* _Your task_:
Tally every line of the entries that contains the string "Angeles", then reply with only that number.

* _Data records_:
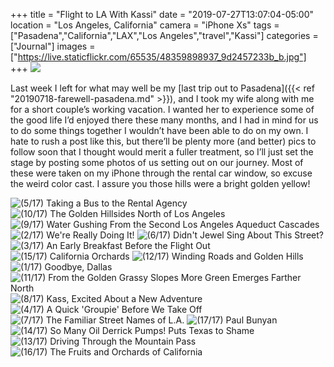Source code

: +++
title = "Flight to LA With Kassi"
date = "2019-07-27T13:07:04-05:00"
location = "Los Angeles, California"
camera = "iPhone Xs"
tags = ["Pasadena","California","LAX","Los Angeles","travel","Kassi"]
categories = ["Journal"]
images = ["https://live.staticflickr.com/65535/48359898937_9d2457233b_b.jpg"]
+++
<img src="https://live.staticflickr.com/65535/48359898937_9d2457233b_b.jpg" />
<!--more-->

Last week I left for what may well be my [last trip out to Pasadena]({{< ref "20190718-farewell-pasadena.md" >}}), and I took my wife along with me for a short couple’s working vacation. I wanted her to experience some of the good life I’d enjoyed there these many months, and I had in mind for us to do some things together I wouldn’t have been able to do on my own. I hate to rush a post like this, but there’ll be plenty more (and better) pics to follow soon that I thought would merit a fuller treatment, so I’ll just set the stage by posting some photos of us setting out on our journey. Most of these were taken on my iPhone through the rental car window, so excuse the weird color cast. I assure you those hills were a bright golden yellow!

<div id="gallery">
		<img alt="(5/17) Taking a Bus to the Rental Agency" src="https://live.staticflickr.com/65535/48359757036_3d624686d6.jpg"
			data-image="https://live.staticflickr.com/65535/48359757036_3d501fe250_k.jpg">
		<img alt="(10/17) The Golden Hillsides North of Los Angeles" src="https://live.staticflickr.com/65535/48359757876_776caca102.jpg"
			data-image="https://live.staticflickr.com/65535/48359757876_8b29d76402_k.jpg">
		<img alt="(9/17) Water Gushing From the Second Los Angeles Aqueduct Cascades" src="https://live.staticflickr.com/65535/48359897927_de5fb2ee81.jpg"
			data-image="https://live.staticflickr.com/65535/48359897927_e0af5b3bb6_k.jpg">
		<img alt="(2/17) We're Really Doing It!" src="https://live.staticflickr.com/65535/48359756821_8ae0b4bb16.jpg"
			data-image="https://live.staticflickr.com/65535/48359756821_922d1f8e18_k.jpg">
		<img alt="(6/17) Didn't Jewel Sing About This Street?" src="https://live.staticflickr.com/65535/48359759146_f7342f9c75.jpg"
			data-image="https://live.staticflickr.com/65535/48359759146_34d6591784_k.jpg">
		<img alt="(3/17) An Early Breakfast Before the Flight Out" src="https://live.staticflickr.com/65535/48359758241_b30e7a20b7.jpg"
			data-image="https://live.staticflickr.com/65535/48359758241_67af2cd905_k.jpg">
		<img alt="(15/17) California Orchards" src="https://live.staticflickr.com/65535/48359758141_83555b9b89.jpg"
			data-image="https://live.staticflickr.com/65535/48359758141_c5ab27cf18_k.jpg">
		<img alt="(12/17) Winding Roads and Golden Hills" src="https://live.staticflickr.com/65535/48359757211_9d5f0f4d70.jpg"
			data-image="https://live.staticflickr.com/65535/48359757211_77d9671f15_k.jpg">
		<img alt="(1/17) Goodbye, Dallas" src="https://live.staticflickr.com/65535/48359898937_9d2457233b.jpg"
			data-image="https://live.staticflickr.com/65535/48359898937_747b8b764d_k.jpg">
		<img alt="(11/17) From the Golden Grassy Slopes More Green Emerges Farther North" src="https://live.staticflickr.com/65535/48359897567_9a7ce8f209.jpg"
			data-image="https://live.staticflickr.com/65535/48359897567_dfde152d96_k.jpg">
		<img alt="(8/17) Kass, Excited About a New Adventure" src="https://live.staticflickr.com/65535/48359756456_ec1bff4443.jpg"
			data-image="https://live.staticflickr.com/65535/48359756456_bb53932c01_k.jpg">
		<img alt="(4/17) A Quick 'Groupie' Before We Take Off" src="https://live.staticflickr.com/65535/48359762631_429e368964.jpg"
			data-image="https://live.staticflickr.com/65535/48359762631_bc647356a5_k.jpg">
		<img alt="(7/17) The Familiar Street Names of L.A." src="https://live.staticflickr.com/65535/48359756606_7087b0eb76.jpg"
			data-image="https://live.staticflickr.com/65535/48359756606_675f952a47_k.jpg">
		<img alt="(17/17) Paul Bunyan" src="https://live.staticflickr.com/65535/48359897212_3524f21432.jpg"
			data-image="https://live.staticflickr.com/65535/48359897212_676bc0bfbd_k.jpg">
		<img alt="(14/17) So Many Oil Derrick Pumps! Puts Texas to Shame" src="https://live.staticflickr.com/65535/48359756491_74e2d26108.jpg"
			data-image="https://live.staticflickr.com/65535/48359756491_4433c1a96e_o.jpg">
		<img alt="(13/17) Driving Through the Mountain Pass" src="https://live.staticflickr.com/65535/48359757551_1a21b65e4b.jpg"
			data-image="https://live.staticflickr.com/65535/48359757551_bc8123eb5a_k.jpg">
		<img alt="(16/17) The Fruits and Orchards of California" src="https://live.staticflickr.com/65535/48353219427_a47dbe229a.jpg"
			data-image="https://live.staticflickr.com/65535/48353219427_732076d03d_k.jpg">
</div>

* _Answer below_:
4